-- SUPPLIED MATERIAL follows --

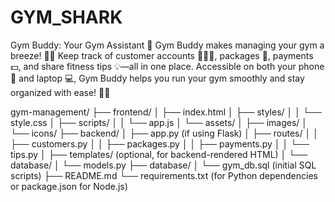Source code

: # GYM_SHARK
Gym Buddy: Your Gym Assistant 💪  Gym Buddy makes managing your gym a breeze! 🏋️‍♀️ Keep track of customer accounts 🧑‍🤝‍🧑, packages 🏅, payments 💵, and share fitness tips 💡—all in one place. Accessible on both your phone 📲 and laptop 💻, Gym Buddy helps you run your gym smoothly and stay organized with ease! 🎉💯

gym-management/
├── frontend/
│   ├── index.html
│   ├── styles/
│   │   └── style.css
│   ├── scripts/
│   │   └── app.js
│   └── assets/
│       ├── images/
│       └── icons/
├── backend/
│   ├── app.py (if using Flask)
│   ├── routes/
│   │   ├── customers.py
│   │   ├── packages.py
│   │   ├── payments.py
│   │   └── tips.py
│   ├── templates/ (optional, for backend-rendered HTML)
│   └── database/
│       └── models.py
├── database/
│   └── gym_db.sql (initial SQL scripts)
├── README.md
└── requirements.txt (for Python dependencies or package.json for Node.js)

-- SUPPLIED MATERIAL concluded --

YOUR INSTRUCTIONS →
From the records above, return each line where "backend" occurs.

REPLY →
├── backend/
│   ├── templates/ (optional, for backend-rendered HTML)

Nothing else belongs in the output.